I am revising a numerical physics course for the forthcoming semester, in particular the bits about data analysis. So I have been reading a couple of books to both learn from them, and to see if they could be useful to the students. One compact but good summary is The Data Loom by Stephen Few. It is quite introductory and short, so I am thinking that it could be good to recommend to the students. It covers a lot of ground and I like the author’s practical, sceptical tone. It is also has some excellent examples.

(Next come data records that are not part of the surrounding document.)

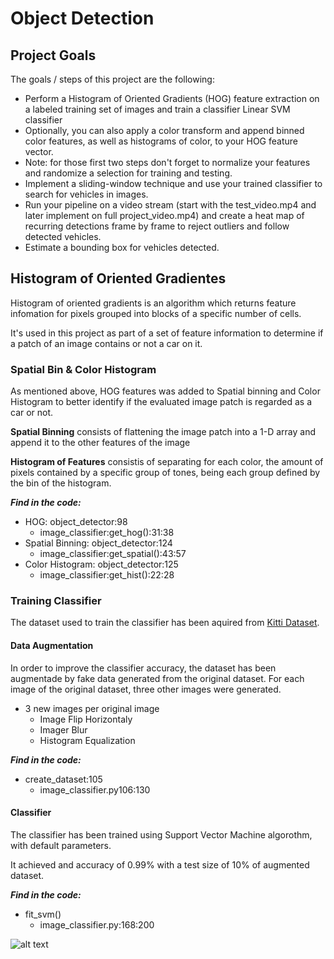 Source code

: # Object Detection

[//]: # (Image References)
[image1]: ./examples/car_not_car.png

## Project Goals

The goals / steps of this project are the following:

* Perform a Histogram of Oriented Gradients (HOG) feature extraction on a labeled training set of images and train a classifier Linear SVM classifier
* Optionally, you can also apply a color transform and append binned color features, as well as histograms of color, to your HOG feature vector. 
* Note: for those first two steps don't forget to normalize your features and randomize a selection for training and testing.
* Implement a sliding-window technique and use your trained classifier to search for vehicles in images.
* Run your pipeline on a video stream (start with the test_video.mp4 and later implement on full project_video.mp4) and create a heat map of recurring detections frame by frame to reject outliers and follow detected vehicles.
* Estimate a bounding box for vehicles detected.

## Histogram of Oriented Gradientes

Histogram of oriented gradients is an algorithm which returns feature infomation for pixels grouped into blocks of a specific number of cells.

It's used in this project as part of a set of feature information to determine if a patch of an image contains or not a car on it.

### Spatial Bin & Color Histogram

As mentioned above, HOG features was added to Spatial binning and Color Histogram to better identify if the evaluated image patch is regarded as a car or not.

**Spatial Binning** consists of flattening the image patch into a 1-D array and append it to the other features of the image

**Histogram of Features** consistis of separating for each color, the amount of pixels contained by a specific group of tones, being each group defined by the bin of the histogram.


***Find in the code:***

* HOG: object_detector:98
	* image_classifier:get_hog():31:38
* Spatial Binning: object_detector:124
	* image_classifier:get_spatial():43:57
* Color Histogram: object_detector:125
	* image_classifier:get_hist():22:28
	
### Training Classifier

The dataset used to train the classifier has been aquired from [Kitti Dataset](http://www.cvlibs.net/datasets/kitti/).

#### Data Augmentation

In order to improve the classifier accuracy, the dataset has been augmentade by fake data generated from the original dataset. For each image of the original dataset, three other images were generated.

* 3 new images per original image
	* Image Flip Horizontaly
	* Imager Blur
	* Histogram Equalization
	
***Find in the code:***

* create_dataset:105
	* image_classifier.py106:130
	
#### Classifier

The classifier has been trained using Support Vector Machine algorothm, with default parameters.

It achieved and accuracy of 0.99% with a test size of 10% of augmented dataset.

***Find in the code:***

* fit_svm()
	* image_classifier.py:168:200

![alt text][image1]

One of these illustrates how measuring the wrong thing, the wrong metric, leads to the wrong conclusion. Stephen Few and I are, I think, of a similar mind when it comes to the misuse of poor metrics. For example, I think a lot of the metrics used both by newspapers and the UK government to assess universities, do not pass the most basic test of fitness. Anyone trying to analyse data competently, for example, to assess how well a university is doing, needs to start by asking basic questions such as “What questions do I want to answer with the help of the data?”, and “Will what I am measuring be able to answer that question?”. All too often even basic data analysis good practice like that is just not done.

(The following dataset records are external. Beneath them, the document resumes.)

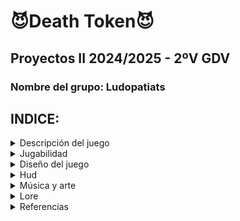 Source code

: # 😈Death Token😈
## Proyectos II 2024/2025 - 2ºV GDV
### Nombre del grupo: Ludopatiats

## INDICE:
<details>
<summary> Descripción del juego </summary>

## Descripción del juego
Death Token consiste en una colección de juegos de casino en los cual tendrás que probar suerte para conseguir el mayor número de fichas y así mejorar y acercarte al objetivo final. Cada juego tendrá su mecánica en la que tendrás que jugar con cartas, manejar apuestas y desarrollar apuestas ganadoras. Podrás hacer uso además de una ruleta de la suerte que te otorgue potenciadores y te ayude a obtener mejores beneficios. Uno de ellos será el **Modo Locura**, en el que cada juego se verá modificado con un giro inesperado. Si consigues ganar en este modo, otendrás un token especial llamado **alma roja**, que, consiguiendo suficientes, será el que te permita adquirir la victoria.
</details>

<details>
<summary> Jugabilidad </summary>

## Jugabilidad
### Victoria/Derrota
El objetivo del jugador es convertir su alma errante en la Muerte. Para ello, tendrá que conseguir suficientes fichas rojas (200) para comprar la **Guadaña de la Muerte** o conseguirla en la ruleta del Casino.

Por el contrario, si el jugador pierde todas sus fichas de juego entra en bancarrota y pierde el juego (te devuelve al menú inicial).

### Controles
Para poder moverse en los menús y el mapa se usarán las **flechas** o **WASD**, en teclado, el movimiento será cartesiano (x,y). Para seleccionar se usará la tecla **“E”**. Para las apuestas y demás botones en los juego se usará el click izquierdo del ratón.
### Cámara
En el **lobby**, la cámara mostrará un plano amplio **cenital** similar al de juegos como Pokémon o The Binding of Isaac para poder visualizar tanto al jugador como a la multitud de juegos que le rodean.

En los diferentes **juegos**, se mostrará un **plano frontal** de los mismos (Ver en las siguientes imágenes de referencia).
[Vista de las Slots](https://github.com/user-attachments/assets/8f7056ec-6b97-49d0-9db5-525e02cb1ad3)
[Vista de la ruleta](https://github.com/user-attachments/assets/f2737f54-3456-4d6c-8e47-5358e3c03781)

### Ciclo de juego y menús
El jugador iniciará el juego y se le presentará un **menú de inicio** donde aparecerá el título, una caja de texto para registrar tú usuario y unos botones para iniciar el juego y otro para salir, que brillarán amarillo cuando estén seleccionados. Al iniciar accederás al interior del casino.
Al entrar, el jugador con **sprite de fantasma** se encontrará en mitad de un **lobby con cuatro mesas de juegos** repartidas por el salón, junto con una **ruleta**.

Inicialmente el jugador iniciará con **2000 fichas** con las que apostar. El jugador se moverá por la zona y seleccionará el juego que quiere, acercándose a alguna de estas mesas, que se marcará con brillo amarillo indicando que puede seleccionarse.
Una vez finalizado el juego, el jugador puede salir del juego con **más monedas** si gana (multiplicando la apuesta por el **multiplicador obtenido**) o **perdiendo las monedas apostadas** si ha perdido. Cuando haya salido del juego podrá ir a la **ruleta**, moviéndose por el escenario y seleccionarla. En ella el jugador podrá **gastar fichas** a cambio de tiradas en las que podrá obtener **recompensas** que le ayuden a avanzar (o incluso lo perjudiquen).

En el momento en el que el jugador **consigue la “milestone”** ganará la partida, en el que se verá en una **pantalla de victoria** cómo se ha convertido en la nueva Muerte; **si pierde todas las monedas** la perderá y se verá una pantalla de **Game Over** con su alma errante vagando por el infierno. En cualquiera de las dos, podrá volver al inicio pulsando el botón de menú.

Si le das a la tecla **P** puedes acceder a un menú de pausa donde puedes volver al juego, volver al menú inicial o ir a ver el ranking de jugadores.
</details>

<details>
<summary> Diseño del juego </summary>

## Diseño del juego
<details>
  <summary> Sistema de fichas y ruleta </summary>
	
### Sistema de fichas y Ruleta
En cada juego podrás apostar una cantidad de **fichas básicas**, que se verán multiplicadas o restadas según el resultado de la partida. Cuando consigas **500** podrás realizar un **tiro en la Ruleta**, teniendo cuidado de no quedarte sin para seguir jugando. [Fichas](https://github.com/user-attachments/assets/6e74fa39-040a-4041-bf27-63ea778e95df)

Las **fichas y almas** son un token especial que funcionan como tickets de bolera; sirven para comprar la Guadaña a cambio de **200** almas. La forma de conseguir almas es jugando a los juegos en el modo Locura, explicado más adelante. [Almas rojas](https://github.com/user-attachments/assets/1eae08b4-7f11-42c6-9717-63d63d541c73)

La Ruleta contará con 2 modos, igual que el resto de juegos:
Modo normal:
  33% -> Ganar locura
  33% -> Ganar 4000 almas azules
  17% -> Nada
  17% -> Ganar 1 alma roja
Modo locura:
  2% -> Guadaña (Victoria instantánea)
  2% -> Muerte (Derrota instantánea)
  31% -> Nada
  31% -> Ganar 1 alma roja
  17% -> Ganar 20 almas rojas
  17% -> Perder almas rojas

</details>

<details>
<summary> Locura </summary>
	
### Locura
La locura es una mecánica que hará que se modifiquen los juegos, permitiendo un cambio drástico en la jugabilidad. Tras un spin de la ruleta existirá la posibilidad de conseguir locura. Una vez conseguida, se podrán invertir **10 jugadas** con locura en los juegos o en la ruleta.
Durante este estado, la apariencia y las mecánicas de los juegos se verán alteradas. Además por cada victoria el jugador recibirá una cantidad de almas rojas correspondiente al multiplicador obtenido además de fichas.

</details>

<details>
<summary> Juegos </summary>
	
### Juegos
#### Slots: 
Utiliza la mecánica de los slots tradicionales: inicias con una apuesta y si consigues que tres figuras se alineen horizontalmente recuperarás el dinero multiplicado por la combinación ganadora.

Estéticamente, será una estructura 3x3 de celdas cuadradas con diferentes dibujos (número 6, telaraña, calavera, ojo, gato negro, diablillo, murciélago). El jugador activará la máquina pulsando en una palanca y las tres columnas empezarán a dar vueltas dan con una animación ‘cartoon’ donde las opciones rotan rápidamente. El jugador parará las columnas de izquierda a derecha con el botón correspondiente. Si se ha conseguido alguna alienación, se obtendrán las recompensas.
Valores a apostar:
- 10, 20, 50

Las recompensas de las combinaciones serán:
- 2 Telarañas: x1
- 3 Diablillos: x2
- 3 Telarañas x3
- 3 Murciélagos: x10
- 3 Ojos: x30
- 3 Calavera: x90
- 3 Gato Negro: x150
- Número 6: x3000

[Slot](https://github.com/user-attachments/assets/570579ca-8f5c-4d4a-a46f-b2c67f030dea)

#### Modo Locura:

Aparecerá una cuarta columna y cuarta fila (ahora un 4x4) y ahora el juego consistirá en hacer un 3 en raya en las nuevas celdas, donde el jugador se enfrentará contra la máquina de slots (IA). En un recuadro adicional situado a la izquierda de la máquina aparecerá el icono, de entre los ya mencionados (con frecuencia inversamente proporcional a su multiplicador), que se juega en cada momento, y el jugador de ese turno decidirá cómo colocarla. Para colocar las fichas el jugador solo deberá pulsar la celda vacía donde quiere poner el icono, que brillará de color blanco con el cursor encima (en caso de usar mando, brilla de blanco la celda en la que está posicionado, que mueve con el joystick, y coloca con el botón). La IA tendrá que evaluar qué casilla es la más óptima en función de si hay posibilidad de 3 en raya conectando con el símbolo que le haya tocado y de qué casillas estén libres.

Cada vez que el tablero, al principio vacío, llene sus 16 celdas, se ejecutará la animación de rodar de las columnas y se volverá a vaciar.

El juego acaba cuando alguno de los adversarios consigue alinear 3 símbolos iguales como en el 3 en raya, viéndose cómo las casillas alineadas brillan en amarillo (gana el jugador) o rojo (gana la IA). Si el jugador gana, se verá el multiplicador obtenido, igual que en el modo normal, y el número de almas rojas que haya conseguido, correspondiente al multiplicador de la combinación de 3 que haya logrado.
			
#### Bacará: 
Se reparten, una a una, cuatro cartas, dos para el jugador y dos para el banquero, sin embargo hay ocasiones en que se extrae una tercera. El juego comienza colocando una apuesta al jugador, al banquero o al empate. La mano que consiga o más se acerque al 9 gana. Cuando el jugador y el banquero totalizan el mismo puntaje, la mano es declarada en empate.
 
Las figuras, J, Q y K más los dieces, valen cero, los ases valen 1, las restantes cartas conservan su valor. En el bacará no es posible superar el nueve porque solo se contabiliza la última cifra. Ejemplo: El jugador recibe un 4 y un 8. El total es 12, como únicamente se toma la última cifra, la mano vale 2. Ninguna mano tendrá más de 3 cartas.

El reparto de la tercera carta se rige según la siguiente tabla:
![normas](https://github.com/user-attachments/assets/8646cc70-422b-4744-bf5f-2eda24cf1460)


Las diferentes apuestas:
- 20, 50 y 100

Las recompensas de las apuestas serán:
- Apuesta al jugador: x2
- Apuesta a la banca: x2
- Apuesta al empate: x8
		
#### Modo Locura:

De forma aleatoria podrás jugar a 3 juegos diferentes, siendo dos de éstos una modificación del Baccarat:

**1. BlackJack:** juego clásico del blackjack con una única apuesta a que ganas tú contra el banker. Consiste en ir pidiendo cartas hasta conseguir que su suma se acerque más a 21.
**2. BaccaratFlipper:** modificación del Baccarat en la que te saldrán otras 3 cartas aleatorias. Debes darle la vuelta a dos, la tercera permanecerá bocabajo. Una vez dadas la vuelta, deberás elegir si ponerlas en el montón del player o del banker teniendo en cuenta que siempre tendrás que dar una a cada uno, la tercera al que prefieras. El resto del juego es como el Baccarat.
**3.BaccaratBet:** modificación del Baccarat en la que en caso de que el jugador gane, tendrá que decidir si sigue apostando o termina la partida. Si sigue apostando, estará obligado a hacerlo con el dinero ganado en la anterior ronda, en caso de ganar la siguiente, sus ganancias no serán por dos sino por cuatro, y así sucesivamente. Pero si pierde, perderá todo lo ganado.

#### Canicas:
Se sacarán de un saco 3 bolas de colores. El objetivo del juego consiste en predecir de qué color van a salir las bolas de colores. Los colores son rojo, cian, verde y amarillo. Para decidir la apuesta, abajo de la pantalla habrá diferentes fichas con una cantidad de apuesta(10, 20, 50 etc). Una vez seleccionada se pondrá en las diferentes casillas que el jugador quiera depositar la apuesta, estas casillas serán 4 casillas con 1 bola de cada color, 10 casillas con combinaciones de 2 colores y 20 casillas de combinaciones de 3 colores. Cuando ya se acabe la apuesta, se verán como salen 3 bolas de colores, revelando que combinación de colores es la ganadora. Si el jugador ha ganado, recibirá un mensaje de cuántas fichas ha obtenido.
		
Las diferentes apuestas y recompensas serán:	
- Apuesta 1 color: x2
- Apuesta 2 colores: x5
- Apuesta 3 colores: x20

#### Modo Locura:

Antes de que se muestran las bolas habrá un juego del trilero. En este se meterá una bola de un color aleatorio en un cubilete, al lado de este cubilete habrá otros dos. Se moverán los cubiletes entre sí para que el jugador no sepa dónde se sitúa la bola. Una vez terminado de mover los cubiletes el jugador deberá elegir dónde cree que está la bola, si acierta, ese color será descartado de la apuesta. 

[Boceto de las apuesta y tablero](https://github.com/user-attachments/assets/b66c7004-7c0c-4365-bff1-7614b5f253b2)

#### Peleas Reanimadas:
Las peleas reanimadas inician mostrando los perfiles de los peleadores. Estos perfiles se compondrán de nombre, apariencia (sprite) y cuota. En ese momento el jugador debe elegir su apuesta inicial. (Mirar Peleas Reanimadas 1 (Intro)).

La pelea se divide en turnos donde como en todos los combates por peleas se pega uno y luego el otro (Empieza siempre el que tenga mayor cuota). El giro es que una vez inicie la pelea el jugador NO tendrá control de los personajes peleando. Cada turno el jugador debe de elegir si aumenta la apuesta hacia alguno de los personajes o la reduce. En cada turno solo se puede hacer una de estas dos. Al reducir la apuesta es importante que sólo puedes retirar la mitad de las fichas apostadas a un personaje siempre que quede al menos la misma cantidad de fichas jugadas inicialmente.

Durante el turno de los personajes que pelean pueden ocurrir varios eventos que cambien el curso del combate.
- Golpes críticos hacen más daño
- El ataque falla al tratar de golpear
- Se pegan a sí mismos sin querer
- Se preparan para recibir un ataque y reducen el daño durante unos turnos.

Al terminar la pelea se resuelve los cálculos de las fichas:
- Se le quitan al jugador las invertidas en el perdedor
- Se multiplican las fichas las invertidas en el personaje ganador por la cuota y se le dan al jugador.

#### Modo Locura:

- La pelea es entre 4 personajes en vez de 2. Esto hace que los personajes eligen a quien atacan de forma aleatoria haciendo más difícil predecir qué va a pasar. De vez en cuando aparecerán espontáneos que intentarán interrumpir la pantalla y golpear a los luchadores. También intentarán modificar la apuesta. Para ello, el jugador deberá disparar (hacer click) en los fantasmas que supongan una amenaza para deshacerse de ellos y que el combate siga su curso natural. El movimiento de dichos espontáneos será independiente del transcurso de los turnos de los luchadores.
		
Ideas Extras (Si el tiempo lo permite):

- Los Personajes que pelean tienen un valor de ánimo que afecta a cómo se comportan. Este ánimo se refleja en pistas por un locutor que avisa de cómo se van a comportar los peleadores en cada turno. Este ánimo se establece a un valor aleatorio que sería reflejado en los perfiles de los luchadores con alguna palabra clave. Ej: Enfocado, descargando, derrotista, relajado, ...
- El ánimo sería un valor que se va modificando según un aumento o disminuya las apuestas o ocurran diferentes cosas en el combate. El locutor anunciará los cambios en las apuestas y de forma sutil los valores de ánimo de cada uno de los personajes.
Cuanto mayor sea el ánimo de un personaje, mayor será la probabilidad de que ocurran eventos positivos como críticos o que se preparen para recibir golpes. Por otro lado, si se reducen muchos las apuestas o el oponente recibe situaciones negativas, como que recibe un crítico o falla un golpe se reduce su ánimo. Aumentará la probabilidad de que falle, de que se distraiga o incluso en algunos casos llegar a que se puedan llegar a rendir sin acabar el combate.
- Que el valor de ánimo o la probabilidad de victoria cambie según quien se enfrente. Como puede ser de que vayan muy motivados contra ciertos rivales porque tienen alguna historia detrás, como podría ser un madrid vs barça. Esta historia corta de unas pocas líneas podría dar pistas de quién es más dado a ganar el enfrentamiento. 
- Ej: Goku en su larga carrera contra Naruto suele conectar golpes devastadores con una precisión impecable. Mientras que el pelo piña trata de seguirle el ritmo. ¿Acaso será otro día donde veremos como goku cena pizza con piña? 

[Peleas Reanimadas 1 (Intro)](https://github.com/user-attachments/assets/edbf9d59-1986-45bc-9c6d-49bba4cda15a)

[Escenario pelea normal](https://github.com/user-attachments/assets/07b4ac54-db16-46a8-8ff8-df9ce52206a1)

[Escenario pelea con Locura](https://github.com/user-attachments/assets/c29c9406-dbce-41fe-9a62-6b0f276d9147)
</details>
<details>
	<summary> Sistema de inicio de sesión y tabla de clasificación </summary>
	
### Sistema de inicio de sesión y tabla de clasificación:
Al iniciar el juego en el menú principal, el jugador deberá poner un usuario en un recuadro, este se almacenará en una base de datos junto con el nº de fichas, almas y si tiene locura( en caso de tener la tiradas que tenga). Si el usuario ya está registrado, entrará en el juego con todos su nº de objetos que ya tenía en la sesión de antes. 
En el menú de pausa habrá un botón de Clasificación donde se mostrará, las almas y las fichas que tenga cada jugador registrado en la base de datos ordenado por mayor puntaje.
</details>
</details>

<details>
<summary> Hud </summary>
	
## Hud:
Todos los **botones** del juego funcionarán de la misma manera:
al pasar el cursor por encima cambiarán a un color determinado más brillante y al hacer click en ellos, se encogerán de tamaño para luego dar paso a su acción determinada.

En todas las pantallas del juego aparecerá siempre un **indicador** en la esquina superior derecha con la cantidad de **fichas** que tenga el jugador, y debajo, de la misma manera, aparecerá un **contador de almas**. La **barra de Locura**, de color amarillo, estará debajo de los contadores de ficha, y cuando se active el modo locura se llenará.

Las imágenes a continuación se corresponden con una idea de cómo se va a visualizar la interfaz y el juego.

Imagen 1) 
- La imagen superior se corresponde al lobby o zona de movimiento entre los distintos juegos. Ahí estarán los cuatro juegos y la ruleta de premios. También se pueden visualizar los distintos elementos de la interfaz.
- La imagen inferior se corresponde a una idea temprana de cómo se quiere el menú de inicio,con tres botones: uno de iniciar,otro de salir y otros de ajustes.
  [Imagen HUD 1](https://github.com/user-attachments/assets/7eebd677-ebf6-4f3c-aff2-0375c2d9fdda)
  
Imagen 2)
- La imagen corresponde a un mock-up de la interfaz en varios juegos (Slots en la superior y Bacará en la inferior).
  [Imagen HUD 2](https://github.com/user-attachments/assets/d1f3ee19-456c-4e36-b3da-7dfdc0c19c26)
  
Imagen 3)
- La imagen corresponde a la ruleta de premios, solo se podrá pulsar canjeando el número de fichas correspondiente y una vez finalizado recibirá el premio correspondiente.
  [Imagen HUD 3](https://github.com/user-attachments/assets/44b541ab-1cc4-4e90-b28d-c6caecce4057)

</details>


<details>
<summary> Música y arte </summary>
		
## Música y arte:
El juego presentará una estética inspirada en el **arte**, la **música** y las **animaciones** clásicas de Disney y producciones similares de los **años 20 y 30**, tomando inspiración de juegos como Cuphead.

El juego contará con la siguiente paleta de color:
![image9](https://github.com/user-attachments/assets/b32ee196-b15d-44e7-a843-6115c19349ce)

Diseño del jugador:
![IMG_0087](https://github.com/user-attachments/assets/13542bf3-9f31-4024-a636-2b18481ca5cc)

Contará con **sonidos** característicos de los **casinos** (giro de ruletas, el tintineo de monedas, eco de las máquinas tragamonedas…) todo con un **filtro antiguo** para acentuar la ambientación. La música ambiente será **alegre** reflejando la atmósfera del casino, pero se volverá **oscura y disonante** cuando se alcance el **modo Locura**.

</details>

<details>
<summary> Lore </summary>

## Lore
Estás muerto. Ya no hay más vida para ti y ahora eres un alma errante que vaga por el infierno. Pero algo llama tu atención en el Infierno en el que te encuentras, en un gran edificio lleno de luces y colores llamádo el Casino de la Muerte.

Consiguiendo las suficientes fichas podrás hacerte con una Guadaña y convertirte en la nueva Parca. Así que decidirás explorar los juegos de cartas y fichas que se te ofrecen para lograr tu objetivo.

</details>

<details>
<summary> Referencias </summary>
			
## Referencias:
Nuestra principal referencia ha sido la estética y la dinámica general de un casino clásico, buscando capturar su atmósfera.

Algunos juegos que han servido de inspiración en términos de mecánicas y estilo son:

- Cuphead, con su estética de dibujos animados de los años 30 y su exigente jugabilidad.

[Cuphead](https://github.com/user-attachments/assets/8b25dd1d-acf8-485f-9a34-c2b0eb177597)

- Balatro, que incorpora una ingeniosa combinación de estrategia y azar.

[Balatro](https://github.com/user-attachments/assets/c24e4e4c-d4ce-42f3-9485-36355d902337)

- Los minijuegos de Super Mario 64 DS, que aportan un enfoque dinámico y entretenido.

[Super Mario 64 DS](https://github.com/user-attachments/assets/d2a8af99-9e95-4be9-bb39-d680dc4a0c5d)

Además, para el diseño de personajes, nos hemos inspirado en el estilo y la ambientación de Soul Eater.

[Soul Eater](https://github.com/user-attachments/assets/f6d6a28e-9e56-467c-9c1c-8da3c2ec6864)

</details>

To back up his scepticism Stephen Few provides an eye-opening example. He quotes from the 2010 annual report of a company called Transocean:
“As measured by these standards, we recorded the best year in safety performance in our Company’s history, which is a reflection on our commitment to achieving an incident free environment, all the time, everywhere.”
Transocean owned the oil rig Deepwater Horizon (seen on fire above). In 2010, the period to which this report refers, the Deepwater Horizon exploded, 11 men died and the fireball was visible over 60 km away. It is of course hard to square that with “best year in safety performance in our Company’s history”, unless your really are using the wrong metrics. The exposion caused what is estimated to the largest oil spill in history.
A journalist called Jeff McMahon wrote an article on this in Forbes, which also has the quote from the Transocean annual report: “Notwithstanding the tragic loss of life in the Gulf of Mexico, we achieved an exemplary statistical safety record as measured by our total recordable incident rate and total potential severity rate.” I would say that the loss of life here means that it is obvious that you are measuring the wrong things if you think it is OK to claim an “exemplary statistical safety record” in these circumstances. But as Stephen Few states, and I agree, claims based on metrics that simply measure irrelevant, dumb, or downright odd things, are all too common.